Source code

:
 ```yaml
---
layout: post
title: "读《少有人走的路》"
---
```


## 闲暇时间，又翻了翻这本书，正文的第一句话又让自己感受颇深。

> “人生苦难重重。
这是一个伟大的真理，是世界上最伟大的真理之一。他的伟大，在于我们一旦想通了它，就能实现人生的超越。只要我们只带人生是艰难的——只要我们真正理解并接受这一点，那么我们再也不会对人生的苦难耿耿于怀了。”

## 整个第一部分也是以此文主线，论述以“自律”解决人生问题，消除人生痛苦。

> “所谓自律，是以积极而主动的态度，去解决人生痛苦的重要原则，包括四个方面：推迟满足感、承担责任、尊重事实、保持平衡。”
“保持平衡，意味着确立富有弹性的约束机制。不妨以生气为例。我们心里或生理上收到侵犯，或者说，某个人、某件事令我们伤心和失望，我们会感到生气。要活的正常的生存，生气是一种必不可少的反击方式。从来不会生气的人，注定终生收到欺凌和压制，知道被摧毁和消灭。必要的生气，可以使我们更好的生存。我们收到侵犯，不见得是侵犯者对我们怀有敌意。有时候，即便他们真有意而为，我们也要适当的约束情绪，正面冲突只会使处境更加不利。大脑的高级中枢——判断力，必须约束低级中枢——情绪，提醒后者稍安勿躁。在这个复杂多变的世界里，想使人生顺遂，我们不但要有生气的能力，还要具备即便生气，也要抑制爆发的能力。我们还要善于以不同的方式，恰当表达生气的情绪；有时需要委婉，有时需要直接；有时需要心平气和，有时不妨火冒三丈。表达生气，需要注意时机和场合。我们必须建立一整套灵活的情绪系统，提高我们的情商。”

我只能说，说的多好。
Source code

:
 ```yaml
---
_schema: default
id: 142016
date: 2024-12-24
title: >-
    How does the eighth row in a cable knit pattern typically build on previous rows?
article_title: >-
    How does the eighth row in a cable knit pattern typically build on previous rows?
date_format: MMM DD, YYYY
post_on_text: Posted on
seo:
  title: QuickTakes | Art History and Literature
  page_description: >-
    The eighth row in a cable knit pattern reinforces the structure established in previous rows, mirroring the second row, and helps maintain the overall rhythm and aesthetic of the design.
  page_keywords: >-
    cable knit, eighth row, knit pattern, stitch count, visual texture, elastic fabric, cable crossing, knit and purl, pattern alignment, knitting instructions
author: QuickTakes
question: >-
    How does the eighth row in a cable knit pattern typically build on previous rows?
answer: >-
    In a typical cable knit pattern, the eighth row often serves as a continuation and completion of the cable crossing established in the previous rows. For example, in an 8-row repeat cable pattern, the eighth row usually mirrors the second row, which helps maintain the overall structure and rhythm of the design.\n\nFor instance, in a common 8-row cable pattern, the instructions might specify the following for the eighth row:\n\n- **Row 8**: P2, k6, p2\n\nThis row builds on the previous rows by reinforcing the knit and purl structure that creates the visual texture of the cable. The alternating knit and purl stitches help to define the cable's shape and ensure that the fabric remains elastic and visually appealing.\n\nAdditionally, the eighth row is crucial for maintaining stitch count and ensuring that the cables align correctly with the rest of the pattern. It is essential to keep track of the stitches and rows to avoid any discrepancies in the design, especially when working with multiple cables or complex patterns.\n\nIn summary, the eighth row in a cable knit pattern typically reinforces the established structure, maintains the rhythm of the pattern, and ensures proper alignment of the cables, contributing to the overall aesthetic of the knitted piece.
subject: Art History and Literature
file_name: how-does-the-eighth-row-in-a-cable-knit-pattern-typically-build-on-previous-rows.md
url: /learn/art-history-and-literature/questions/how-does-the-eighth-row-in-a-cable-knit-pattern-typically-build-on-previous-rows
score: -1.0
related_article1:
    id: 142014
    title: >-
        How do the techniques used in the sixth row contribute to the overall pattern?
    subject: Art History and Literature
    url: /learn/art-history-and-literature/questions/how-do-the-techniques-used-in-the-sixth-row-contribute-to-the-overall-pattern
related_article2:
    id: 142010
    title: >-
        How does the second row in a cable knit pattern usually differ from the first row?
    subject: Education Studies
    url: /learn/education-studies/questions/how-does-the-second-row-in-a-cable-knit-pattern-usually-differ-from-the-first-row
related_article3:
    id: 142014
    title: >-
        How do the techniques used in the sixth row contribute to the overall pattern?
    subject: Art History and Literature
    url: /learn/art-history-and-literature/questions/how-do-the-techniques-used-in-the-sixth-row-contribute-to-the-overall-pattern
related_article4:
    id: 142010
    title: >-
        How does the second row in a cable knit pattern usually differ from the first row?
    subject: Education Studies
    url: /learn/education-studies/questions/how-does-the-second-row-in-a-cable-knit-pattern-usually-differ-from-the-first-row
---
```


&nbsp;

☆ ☆ ☆

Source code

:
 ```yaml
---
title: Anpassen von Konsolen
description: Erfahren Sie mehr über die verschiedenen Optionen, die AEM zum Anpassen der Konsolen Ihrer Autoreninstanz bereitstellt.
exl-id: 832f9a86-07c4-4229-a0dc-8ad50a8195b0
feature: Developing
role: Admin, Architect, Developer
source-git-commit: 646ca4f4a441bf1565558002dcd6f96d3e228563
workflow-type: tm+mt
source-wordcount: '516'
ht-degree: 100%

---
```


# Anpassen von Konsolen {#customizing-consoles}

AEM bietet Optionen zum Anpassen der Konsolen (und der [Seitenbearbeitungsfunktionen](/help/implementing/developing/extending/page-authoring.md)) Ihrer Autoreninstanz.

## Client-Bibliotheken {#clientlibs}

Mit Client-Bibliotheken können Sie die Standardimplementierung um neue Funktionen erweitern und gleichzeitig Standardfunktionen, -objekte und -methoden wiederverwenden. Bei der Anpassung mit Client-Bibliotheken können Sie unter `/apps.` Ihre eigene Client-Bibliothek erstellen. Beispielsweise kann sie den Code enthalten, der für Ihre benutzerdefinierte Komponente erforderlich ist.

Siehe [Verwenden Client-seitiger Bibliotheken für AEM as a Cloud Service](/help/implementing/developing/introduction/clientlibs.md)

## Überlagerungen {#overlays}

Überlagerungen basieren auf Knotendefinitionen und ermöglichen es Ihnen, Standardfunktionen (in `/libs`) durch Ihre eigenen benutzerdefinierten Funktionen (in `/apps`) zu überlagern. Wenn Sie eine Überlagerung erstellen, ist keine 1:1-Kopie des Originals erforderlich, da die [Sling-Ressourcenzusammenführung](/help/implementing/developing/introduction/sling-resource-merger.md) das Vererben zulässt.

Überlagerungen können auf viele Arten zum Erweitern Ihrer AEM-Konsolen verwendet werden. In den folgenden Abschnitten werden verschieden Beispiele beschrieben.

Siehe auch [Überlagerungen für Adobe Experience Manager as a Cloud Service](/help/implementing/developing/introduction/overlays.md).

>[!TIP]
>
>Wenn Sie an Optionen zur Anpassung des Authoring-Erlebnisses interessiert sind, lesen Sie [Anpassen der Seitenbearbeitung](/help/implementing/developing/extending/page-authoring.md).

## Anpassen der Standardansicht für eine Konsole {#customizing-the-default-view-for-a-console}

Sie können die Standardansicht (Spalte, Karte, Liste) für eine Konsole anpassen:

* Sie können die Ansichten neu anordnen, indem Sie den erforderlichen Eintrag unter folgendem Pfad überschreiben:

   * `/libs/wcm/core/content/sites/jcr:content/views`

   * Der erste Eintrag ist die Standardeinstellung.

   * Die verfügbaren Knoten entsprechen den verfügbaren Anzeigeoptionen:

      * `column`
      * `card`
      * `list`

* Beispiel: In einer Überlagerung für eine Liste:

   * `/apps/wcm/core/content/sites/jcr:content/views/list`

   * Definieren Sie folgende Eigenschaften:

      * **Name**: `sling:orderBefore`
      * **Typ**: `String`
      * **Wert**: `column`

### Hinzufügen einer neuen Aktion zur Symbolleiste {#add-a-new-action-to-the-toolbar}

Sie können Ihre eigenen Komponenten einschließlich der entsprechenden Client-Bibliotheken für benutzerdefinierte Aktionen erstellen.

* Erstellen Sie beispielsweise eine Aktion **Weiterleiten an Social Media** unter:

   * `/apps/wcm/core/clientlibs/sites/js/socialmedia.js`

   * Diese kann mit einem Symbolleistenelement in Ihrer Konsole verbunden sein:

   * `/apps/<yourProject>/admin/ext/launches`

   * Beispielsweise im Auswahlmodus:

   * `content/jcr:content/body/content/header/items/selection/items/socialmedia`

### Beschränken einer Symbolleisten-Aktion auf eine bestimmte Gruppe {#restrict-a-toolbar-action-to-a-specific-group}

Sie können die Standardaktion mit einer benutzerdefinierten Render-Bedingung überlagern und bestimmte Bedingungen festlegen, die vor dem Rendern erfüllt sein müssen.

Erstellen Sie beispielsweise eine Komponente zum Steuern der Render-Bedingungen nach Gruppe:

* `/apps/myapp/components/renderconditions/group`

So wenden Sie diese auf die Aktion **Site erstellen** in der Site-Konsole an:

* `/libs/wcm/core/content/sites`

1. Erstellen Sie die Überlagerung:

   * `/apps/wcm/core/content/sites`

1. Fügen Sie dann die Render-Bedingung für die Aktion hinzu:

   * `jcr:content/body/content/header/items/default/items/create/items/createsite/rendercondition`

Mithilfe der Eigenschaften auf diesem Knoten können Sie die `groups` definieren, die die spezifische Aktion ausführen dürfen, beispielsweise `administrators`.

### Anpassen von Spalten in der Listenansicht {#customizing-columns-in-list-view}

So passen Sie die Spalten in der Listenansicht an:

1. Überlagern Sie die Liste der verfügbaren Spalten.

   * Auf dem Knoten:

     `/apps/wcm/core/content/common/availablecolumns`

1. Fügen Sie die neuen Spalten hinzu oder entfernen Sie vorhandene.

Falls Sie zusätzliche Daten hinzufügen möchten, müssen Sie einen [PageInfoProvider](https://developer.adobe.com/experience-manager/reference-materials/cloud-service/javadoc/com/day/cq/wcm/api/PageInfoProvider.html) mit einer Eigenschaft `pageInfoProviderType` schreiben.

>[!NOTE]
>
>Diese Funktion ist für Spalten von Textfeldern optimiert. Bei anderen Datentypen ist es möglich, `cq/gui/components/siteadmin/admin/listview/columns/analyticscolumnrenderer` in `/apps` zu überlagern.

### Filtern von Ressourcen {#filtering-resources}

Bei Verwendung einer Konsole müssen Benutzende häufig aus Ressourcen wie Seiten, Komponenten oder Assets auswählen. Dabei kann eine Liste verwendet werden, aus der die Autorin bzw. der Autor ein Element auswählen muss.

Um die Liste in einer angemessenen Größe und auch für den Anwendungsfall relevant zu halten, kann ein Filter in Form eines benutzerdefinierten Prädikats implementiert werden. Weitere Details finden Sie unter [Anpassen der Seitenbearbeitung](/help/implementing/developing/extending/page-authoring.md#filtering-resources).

☆ ☆ ☆

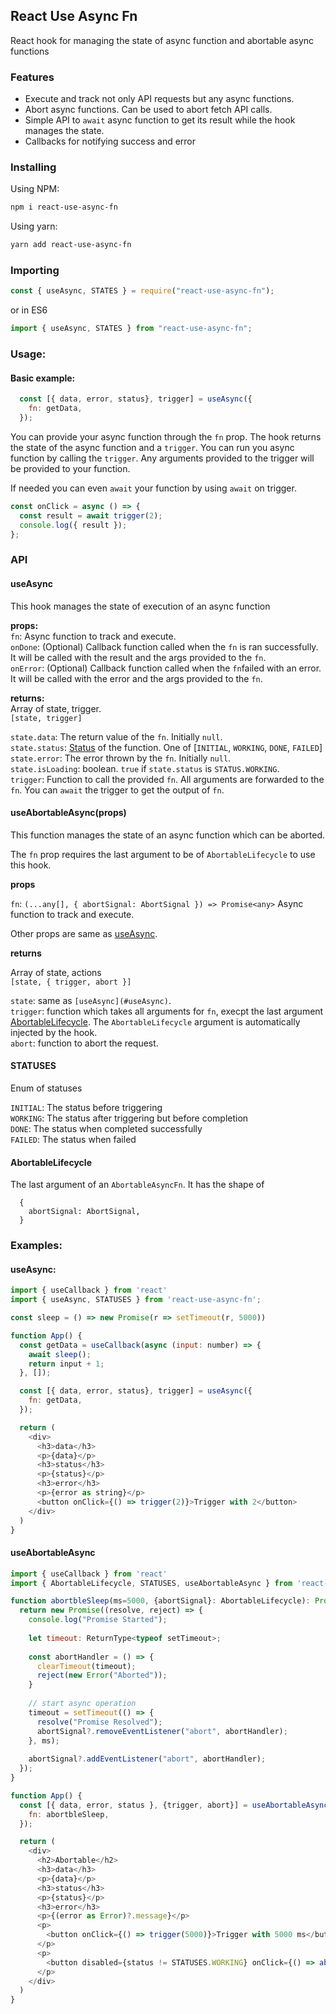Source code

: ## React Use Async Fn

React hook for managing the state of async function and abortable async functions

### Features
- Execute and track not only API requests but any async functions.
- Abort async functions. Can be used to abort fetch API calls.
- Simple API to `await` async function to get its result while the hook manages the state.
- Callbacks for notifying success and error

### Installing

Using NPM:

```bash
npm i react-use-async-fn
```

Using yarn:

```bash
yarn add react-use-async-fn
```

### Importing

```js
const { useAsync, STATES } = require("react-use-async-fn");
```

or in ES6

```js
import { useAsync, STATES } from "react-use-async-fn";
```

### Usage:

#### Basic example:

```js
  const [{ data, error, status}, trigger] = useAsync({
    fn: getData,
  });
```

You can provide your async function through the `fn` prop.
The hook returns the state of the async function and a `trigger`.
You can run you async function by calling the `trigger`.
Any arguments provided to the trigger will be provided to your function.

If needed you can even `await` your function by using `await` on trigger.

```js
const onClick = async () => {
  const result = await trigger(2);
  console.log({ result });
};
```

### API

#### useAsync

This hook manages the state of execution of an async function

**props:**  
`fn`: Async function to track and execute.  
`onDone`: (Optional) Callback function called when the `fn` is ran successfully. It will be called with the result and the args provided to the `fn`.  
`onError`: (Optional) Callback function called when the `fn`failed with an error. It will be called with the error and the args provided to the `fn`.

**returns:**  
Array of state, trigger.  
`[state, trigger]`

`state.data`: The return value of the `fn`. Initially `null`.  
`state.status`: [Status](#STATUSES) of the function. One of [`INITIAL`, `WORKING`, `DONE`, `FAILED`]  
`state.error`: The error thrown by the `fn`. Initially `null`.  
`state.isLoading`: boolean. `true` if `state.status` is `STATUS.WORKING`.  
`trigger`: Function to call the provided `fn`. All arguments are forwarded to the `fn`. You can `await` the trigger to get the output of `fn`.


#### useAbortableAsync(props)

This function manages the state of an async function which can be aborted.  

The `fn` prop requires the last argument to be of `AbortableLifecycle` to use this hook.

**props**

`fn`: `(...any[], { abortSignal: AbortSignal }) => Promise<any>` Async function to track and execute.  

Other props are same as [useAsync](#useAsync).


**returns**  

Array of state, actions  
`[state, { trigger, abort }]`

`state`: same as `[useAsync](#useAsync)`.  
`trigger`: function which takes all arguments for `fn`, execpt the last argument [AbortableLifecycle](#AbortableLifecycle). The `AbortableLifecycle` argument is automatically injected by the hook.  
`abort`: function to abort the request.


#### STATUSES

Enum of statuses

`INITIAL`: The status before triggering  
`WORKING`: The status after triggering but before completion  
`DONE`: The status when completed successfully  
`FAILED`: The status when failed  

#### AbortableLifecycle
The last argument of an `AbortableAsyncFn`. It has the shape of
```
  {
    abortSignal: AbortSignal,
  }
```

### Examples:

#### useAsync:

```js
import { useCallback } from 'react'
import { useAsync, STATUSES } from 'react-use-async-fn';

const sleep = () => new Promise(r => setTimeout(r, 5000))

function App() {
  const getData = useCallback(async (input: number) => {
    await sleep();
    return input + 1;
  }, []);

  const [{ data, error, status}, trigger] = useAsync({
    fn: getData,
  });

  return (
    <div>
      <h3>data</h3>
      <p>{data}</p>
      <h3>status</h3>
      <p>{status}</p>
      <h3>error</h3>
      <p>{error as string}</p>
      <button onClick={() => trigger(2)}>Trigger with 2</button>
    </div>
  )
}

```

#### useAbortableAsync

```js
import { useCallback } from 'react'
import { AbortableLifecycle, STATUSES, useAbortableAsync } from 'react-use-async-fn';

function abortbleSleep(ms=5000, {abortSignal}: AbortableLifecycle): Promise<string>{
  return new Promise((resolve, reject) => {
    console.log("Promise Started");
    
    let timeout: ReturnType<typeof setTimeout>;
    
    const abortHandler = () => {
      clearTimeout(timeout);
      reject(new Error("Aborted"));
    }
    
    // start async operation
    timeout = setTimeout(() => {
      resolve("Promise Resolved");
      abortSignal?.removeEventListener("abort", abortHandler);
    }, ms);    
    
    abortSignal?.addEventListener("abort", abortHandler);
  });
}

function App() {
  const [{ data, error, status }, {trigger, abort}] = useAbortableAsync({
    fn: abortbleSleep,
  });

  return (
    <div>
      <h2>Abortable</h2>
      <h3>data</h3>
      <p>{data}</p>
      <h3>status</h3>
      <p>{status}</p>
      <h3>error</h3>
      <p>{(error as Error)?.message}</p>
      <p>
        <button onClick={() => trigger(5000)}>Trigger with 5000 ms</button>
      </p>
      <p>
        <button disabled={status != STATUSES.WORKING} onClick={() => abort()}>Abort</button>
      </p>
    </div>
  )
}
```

☆ ☆ ☆

• **Requirement**: Could you return all lines from the data above that contain the string "rhythm"?

• **Reply to the exercise**:
    The eighth row in a cable knit pattern reinforces the structure established in previous rows, mirroring the second row, and helps maintain the overall rhythm and aesthetic of the design.
    In a typical cable knit pattern, the eighth row often serves as a continuation and completion of the cable crossing established in the previous rows. For example, in an 8-row repeat cable pattern, the eighth row usually mirrors the second row, which helps maintain the overall structure and rhythm of the design.\n\nFor instance, in a common 8-row cable pattern, the instructions might specify the following for the eighth row:\n\n- **Row 8**: P2, k6, p2\n\nThis row builds on the previous rows by reinforcing the knit and purl structure that creates the visual texture of the cable. The alternating knit and purl stitches help to define the cable's shape and ensure that the fabric remains elastic and visually appealing.\n\nAdditionally, the eighth row is crucial for maintaining stitch count and ensuring that the cables align correctly with the rest of the pattern. It is essential to keep track of the stitches and rows to avoid any discrepancies in the design, especially when working with multiple cables or complex patterns.\n\nIn summary, the eighth row in a cable knit pattern typically reinforces the established structure, maintains the rhythm of the pattern, and ensures proper alignment of the cables, contributing to the overall aesthetic of the knitted piece.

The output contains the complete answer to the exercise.